Introduction to Parallel Computing

Computer Architecture
Basic Computer
High Performance Computing – Parallelism
- Granularity
Traditional Computer Classification
- Flynn's Taxonomy
- Fast Processor Architectures
MIMD - Memory Organization
- Shared memory
- Distributed memory

Computer Architecture

High performance computing generally requires some understanding of computer architecture in order to optimize programs written in high level languages. The algorithms for solving complicated problems must also be adapted to the hardware in order to take advantage of the speed offered by the latest advances in supercomputers.

Computer architecture refers to the understanding of the components that make up the computer and the way they are interconnected. Computer organization (micro-architecture) is concerned with the implementation of a computer architecture; for instance two Dell servers (same architecture - both multiprocessors) may have different number of processors, different memory data transfer schemes or different speed. Computer engineering is concerned with the actual construction of the machine, i.e., construction of the chips, cooling and electrical requirements, ...

Computer scientists are scientists who use computers to implement their theoretical models. Often they require enormous amount of computing to produce results. These scientists need to be aware of the advancements in computer architecture and computer organization in order to optimize their codes.

It is the purpose of this section to survey general concepts of computer architecture and to introduce some notions about various types of computers.

High level compilers (e.g., C++, C and FORTRAN) can achieve very high degree of efficiency in taking advantage of some particular hardware platforms. This is particularly true of the various scalar architectures that will be discussed below. However, it is fair to say that this is by far not the case yet with parallel architectures. In the latter case a careful study of the algorithms in view of the hardware requirements is still very necessary.

Wikipedia has an interesting page on Computer Architecture.

Basic Computer

The basic components of a computer are:

processor: workhorse of the computer which performs logical control and arithmetical operations
memory: passive component which accepts information for storage and retrieves it as needed
input/output devices: in charge of long term storage (e.g., disk, solid state storage) and human interface
communication channels: to link above three components (e.g., bus, switch, ...)

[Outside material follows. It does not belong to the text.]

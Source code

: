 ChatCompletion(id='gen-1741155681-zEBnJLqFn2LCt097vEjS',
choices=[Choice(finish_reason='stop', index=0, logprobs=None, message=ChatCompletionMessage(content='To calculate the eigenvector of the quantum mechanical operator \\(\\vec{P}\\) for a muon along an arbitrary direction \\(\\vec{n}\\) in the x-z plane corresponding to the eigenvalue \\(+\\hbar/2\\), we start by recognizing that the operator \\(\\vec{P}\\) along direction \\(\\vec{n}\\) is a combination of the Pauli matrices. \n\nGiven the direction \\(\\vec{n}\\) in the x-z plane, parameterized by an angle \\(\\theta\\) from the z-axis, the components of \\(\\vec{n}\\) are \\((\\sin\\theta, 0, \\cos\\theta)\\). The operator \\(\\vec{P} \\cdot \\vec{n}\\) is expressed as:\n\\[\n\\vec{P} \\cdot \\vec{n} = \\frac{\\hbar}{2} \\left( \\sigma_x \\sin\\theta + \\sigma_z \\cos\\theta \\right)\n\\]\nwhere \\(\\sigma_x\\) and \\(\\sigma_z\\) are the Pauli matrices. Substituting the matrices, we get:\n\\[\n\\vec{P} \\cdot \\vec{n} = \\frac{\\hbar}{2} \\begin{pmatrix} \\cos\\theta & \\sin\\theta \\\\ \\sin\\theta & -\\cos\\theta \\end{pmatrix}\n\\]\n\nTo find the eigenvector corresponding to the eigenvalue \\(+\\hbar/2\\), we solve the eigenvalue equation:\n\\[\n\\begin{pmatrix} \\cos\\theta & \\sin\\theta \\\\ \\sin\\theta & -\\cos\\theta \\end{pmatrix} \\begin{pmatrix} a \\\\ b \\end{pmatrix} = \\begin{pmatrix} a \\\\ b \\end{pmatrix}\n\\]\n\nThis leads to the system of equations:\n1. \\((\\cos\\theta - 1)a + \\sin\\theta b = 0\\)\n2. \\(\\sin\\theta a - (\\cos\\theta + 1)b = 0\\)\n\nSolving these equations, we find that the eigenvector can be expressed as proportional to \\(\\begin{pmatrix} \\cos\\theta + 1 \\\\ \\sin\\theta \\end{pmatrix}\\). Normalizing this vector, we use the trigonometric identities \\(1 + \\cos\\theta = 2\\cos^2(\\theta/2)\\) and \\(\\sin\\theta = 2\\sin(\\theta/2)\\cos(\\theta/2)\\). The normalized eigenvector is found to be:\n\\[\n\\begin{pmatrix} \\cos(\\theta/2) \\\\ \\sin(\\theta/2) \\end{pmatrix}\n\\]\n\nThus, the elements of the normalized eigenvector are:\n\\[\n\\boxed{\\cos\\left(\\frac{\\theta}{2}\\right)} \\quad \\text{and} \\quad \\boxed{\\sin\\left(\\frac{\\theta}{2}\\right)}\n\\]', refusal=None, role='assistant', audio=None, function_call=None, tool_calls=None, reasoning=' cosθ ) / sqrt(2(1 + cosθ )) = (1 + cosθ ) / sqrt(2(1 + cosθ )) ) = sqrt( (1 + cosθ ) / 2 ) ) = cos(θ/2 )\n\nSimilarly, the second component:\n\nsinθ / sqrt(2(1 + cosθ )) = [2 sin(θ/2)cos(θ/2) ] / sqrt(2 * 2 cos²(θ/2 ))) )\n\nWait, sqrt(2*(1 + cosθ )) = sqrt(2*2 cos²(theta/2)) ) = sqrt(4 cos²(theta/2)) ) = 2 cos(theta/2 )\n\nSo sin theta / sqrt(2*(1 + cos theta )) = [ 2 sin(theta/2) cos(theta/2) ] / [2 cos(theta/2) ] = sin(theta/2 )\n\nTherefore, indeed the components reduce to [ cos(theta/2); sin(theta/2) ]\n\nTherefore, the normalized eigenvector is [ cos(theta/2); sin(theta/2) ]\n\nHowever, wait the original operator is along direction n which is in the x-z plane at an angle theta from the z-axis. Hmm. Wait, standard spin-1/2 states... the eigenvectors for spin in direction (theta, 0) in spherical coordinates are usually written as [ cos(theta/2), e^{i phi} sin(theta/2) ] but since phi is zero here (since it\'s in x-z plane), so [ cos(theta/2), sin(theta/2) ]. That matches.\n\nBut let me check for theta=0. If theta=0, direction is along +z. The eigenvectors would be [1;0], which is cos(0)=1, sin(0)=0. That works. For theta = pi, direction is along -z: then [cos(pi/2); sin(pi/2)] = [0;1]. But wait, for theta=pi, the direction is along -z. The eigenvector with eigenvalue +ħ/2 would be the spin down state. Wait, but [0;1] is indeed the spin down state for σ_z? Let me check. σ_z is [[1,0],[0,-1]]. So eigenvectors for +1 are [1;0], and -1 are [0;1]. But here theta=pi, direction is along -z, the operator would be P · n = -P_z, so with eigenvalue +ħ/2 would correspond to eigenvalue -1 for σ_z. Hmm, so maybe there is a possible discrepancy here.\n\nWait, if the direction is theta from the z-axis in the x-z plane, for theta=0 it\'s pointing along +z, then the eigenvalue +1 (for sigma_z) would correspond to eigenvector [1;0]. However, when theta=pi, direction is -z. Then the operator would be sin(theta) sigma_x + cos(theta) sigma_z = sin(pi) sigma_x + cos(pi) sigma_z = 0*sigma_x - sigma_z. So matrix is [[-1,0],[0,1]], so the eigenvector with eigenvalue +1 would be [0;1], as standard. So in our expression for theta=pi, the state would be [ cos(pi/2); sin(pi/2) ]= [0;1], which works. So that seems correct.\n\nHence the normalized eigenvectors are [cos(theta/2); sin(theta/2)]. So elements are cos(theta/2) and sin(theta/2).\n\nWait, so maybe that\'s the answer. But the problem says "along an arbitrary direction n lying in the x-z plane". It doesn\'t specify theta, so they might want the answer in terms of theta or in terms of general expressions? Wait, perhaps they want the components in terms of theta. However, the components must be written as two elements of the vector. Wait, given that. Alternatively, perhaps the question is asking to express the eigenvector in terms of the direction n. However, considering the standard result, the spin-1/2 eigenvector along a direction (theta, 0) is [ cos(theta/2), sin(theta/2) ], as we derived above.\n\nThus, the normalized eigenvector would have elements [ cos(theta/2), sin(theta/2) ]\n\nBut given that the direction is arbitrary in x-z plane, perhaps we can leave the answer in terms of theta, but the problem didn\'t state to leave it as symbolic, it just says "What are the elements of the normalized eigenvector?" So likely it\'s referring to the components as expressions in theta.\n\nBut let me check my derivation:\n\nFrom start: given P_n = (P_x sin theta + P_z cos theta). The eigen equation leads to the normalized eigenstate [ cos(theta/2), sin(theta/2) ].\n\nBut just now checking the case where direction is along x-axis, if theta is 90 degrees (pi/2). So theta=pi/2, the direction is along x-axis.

They can be represented in a PMS diagram (Processor, Memory, and Switch) as in the following figure:

Processors

The high level languages (e.g., C) translate the programmers' instructions into fetch-decode-execute cycles (fetch instructions, decode them and store in program counters) and execute the instructions (fetch data from memory into registers, operate on it and store results in memory). The speed at which codes execute depends on the efficiency of the compiler in minimizing the instructions to execute at the low level language, and the intrinsic speed of the processor. The later is driven by the clock speed as well as the number of clock cycles necessary to implement the operations. A Reduced Instruction Set Chip (RISC) is one in which the number of elementary instructions is minimum for better optimization, the higher functions being assembled by the compiler. The units of processor speed are:

MIPS:: Million Instructions Per Second
MFLOPS (GFLOPS, TFLOPS):: Million Floating Points Operations per Second (order of 1000-3000 (1-3 GFLOPS) for a personnel computer)
Clock speed:: 2 GHz to 4 GHz for Pentium CPU chips.

Memory

Random Access Memory (RAM) is where the information is stored, both instructions and data. The smallest unit of information is a bit (0-1), followed by a byte (8 bits - ASCII character) and by a word (a C float or double - either 4 or 8 Bytes depending on the computer architecture). The "bus" are nowadays mostly capable of carrying 64 bit wide words (8 bytes). DDR (Double Data Rate) will twice the data transaction. For instance a DDR 333 memory chip running at 176MHz x 2 rate can carry (8 Bytes x 333 MHz) 2656 MB/sec on a 64 bit bus.

Performance depends on two further factors: access time and cycle time. Access time (latency or response time) measures how fast the memory chips respond to a fetch or a write from the CPU. The range varies from 80 ns (PC and Macintosh) down to 10 ns (specialized cache memories - see below).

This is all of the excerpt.